Świeża ryba nad Bałtykiem to mit!
Jadąc na wakacje nad Bałtyk, poza wypoczynkiem na plaży liczymy na świeżą rybkę serwowaną przez liczne smażalnie. Tutaj jednak musimy Was rozczarować - większość z nich wcale nie jest świeża - pochodzi z zamrażarki.
Właściciele wielu nadmorskich smażalni zrobią wszystko, żeby... no właśnie, nie żeby zadowolić klienta, lecz żeby zarobić serwując ładnie wyglądające ryby. O co chodzi? W lipcu i sierpniu na Bałtyku łowi się tylko flądry i śledzie, które są naprawdę porządnych rozmiarów. Pozostałe popularne ryby - takie jak dorsz czy halibut są odławiane wcześniej i zamrażane.

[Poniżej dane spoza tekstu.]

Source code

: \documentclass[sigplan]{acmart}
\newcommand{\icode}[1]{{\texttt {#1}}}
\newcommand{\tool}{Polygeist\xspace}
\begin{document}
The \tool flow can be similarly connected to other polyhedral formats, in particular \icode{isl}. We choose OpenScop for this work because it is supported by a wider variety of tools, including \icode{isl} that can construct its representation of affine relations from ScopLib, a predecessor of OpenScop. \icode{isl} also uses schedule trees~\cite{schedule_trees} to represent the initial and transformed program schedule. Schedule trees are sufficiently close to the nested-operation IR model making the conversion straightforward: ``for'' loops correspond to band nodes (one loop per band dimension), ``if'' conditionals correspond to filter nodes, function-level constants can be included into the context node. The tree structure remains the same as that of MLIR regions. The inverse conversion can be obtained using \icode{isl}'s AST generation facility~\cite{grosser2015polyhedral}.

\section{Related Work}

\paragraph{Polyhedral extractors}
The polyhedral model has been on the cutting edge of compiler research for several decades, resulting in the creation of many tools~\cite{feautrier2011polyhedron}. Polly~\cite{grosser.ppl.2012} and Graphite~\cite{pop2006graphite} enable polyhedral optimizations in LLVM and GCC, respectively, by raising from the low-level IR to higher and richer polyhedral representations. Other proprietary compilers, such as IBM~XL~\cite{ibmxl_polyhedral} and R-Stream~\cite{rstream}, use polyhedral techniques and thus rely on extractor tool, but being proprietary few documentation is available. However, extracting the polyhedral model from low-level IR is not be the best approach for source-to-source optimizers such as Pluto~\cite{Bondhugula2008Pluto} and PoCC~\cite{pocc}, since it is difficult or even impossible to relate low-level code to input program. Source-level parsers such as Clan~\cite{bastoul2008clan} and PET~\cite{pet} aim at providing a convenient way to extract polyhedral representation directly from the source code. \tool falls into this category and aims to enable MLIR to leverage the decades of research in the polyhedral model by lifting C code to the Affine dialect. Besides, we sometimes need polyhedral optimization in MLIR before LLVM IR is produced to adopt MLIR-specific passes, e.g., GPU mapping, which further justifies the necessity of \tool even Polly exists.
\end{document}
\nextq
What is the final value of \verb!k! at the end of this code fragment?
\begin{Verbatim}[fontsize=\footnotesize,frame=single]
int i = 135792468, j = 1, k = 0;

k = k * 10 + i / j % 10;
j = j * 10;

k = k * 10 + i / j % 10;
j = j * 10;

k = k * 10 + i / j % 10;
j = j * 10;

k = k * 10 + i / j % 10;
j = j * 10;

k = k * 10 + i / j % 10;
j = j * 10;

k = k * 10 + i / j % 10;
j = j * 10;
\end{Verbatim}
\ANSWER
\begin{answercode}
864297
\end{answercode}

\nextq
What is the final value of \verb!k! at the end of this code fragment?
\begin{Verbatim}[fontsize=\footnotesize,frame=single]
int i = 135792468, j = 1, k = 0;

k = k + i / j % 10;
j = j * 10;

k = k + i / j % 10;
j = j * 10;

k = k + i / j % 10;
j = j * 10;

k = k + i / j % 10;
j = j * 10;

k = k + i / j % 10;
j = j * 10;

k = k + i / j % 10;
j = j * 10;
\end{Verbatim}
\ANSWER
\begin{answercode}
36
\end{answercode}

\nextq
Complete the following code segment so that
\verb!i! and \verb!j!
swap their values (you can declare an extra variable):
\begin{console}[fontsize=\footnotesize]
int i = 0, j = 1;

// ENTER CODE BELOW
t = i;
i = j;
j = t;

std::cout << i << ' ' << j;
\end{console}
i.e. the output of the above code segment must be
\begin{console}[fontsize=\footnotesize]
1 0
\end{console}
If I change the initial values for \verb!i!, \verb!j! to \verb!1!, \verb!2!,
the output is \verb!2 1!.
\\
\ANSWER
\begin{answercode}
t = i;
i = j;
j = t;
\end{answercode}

Po co więc przepłacać w smażalniach, jeśli dużo taniej możemy kupić je w supermarkecie i usmażyć w domu?
Problem odmrażanych ryb związany jest także z limitami połowów, które obowiązują polskich rybaków. Zdaniem przedstawiciela ze Stowarzyszenia Importerów Ryb z siedzibą w Szczecinie, około 75 proc. ryb na polskim rynku pochodzi z importu - właśnie przez wspomniane limity.
Powyższe możemy potwierdzić z własnego doświadczenia. Mieliśmy okazję wyjechać na kilka dni nad Bałtyk. Testując ryby w kilku smażalniach dało się w smaku wyczuć, że flądra była bardzo smaczna i soczysta. Dorsz natomiast, który w menu nazywał się „Dorsz złowiony o poranku”, nie miał aromatu, był lekko wodnisty, dało się odczuć że był dość długo zamrożony.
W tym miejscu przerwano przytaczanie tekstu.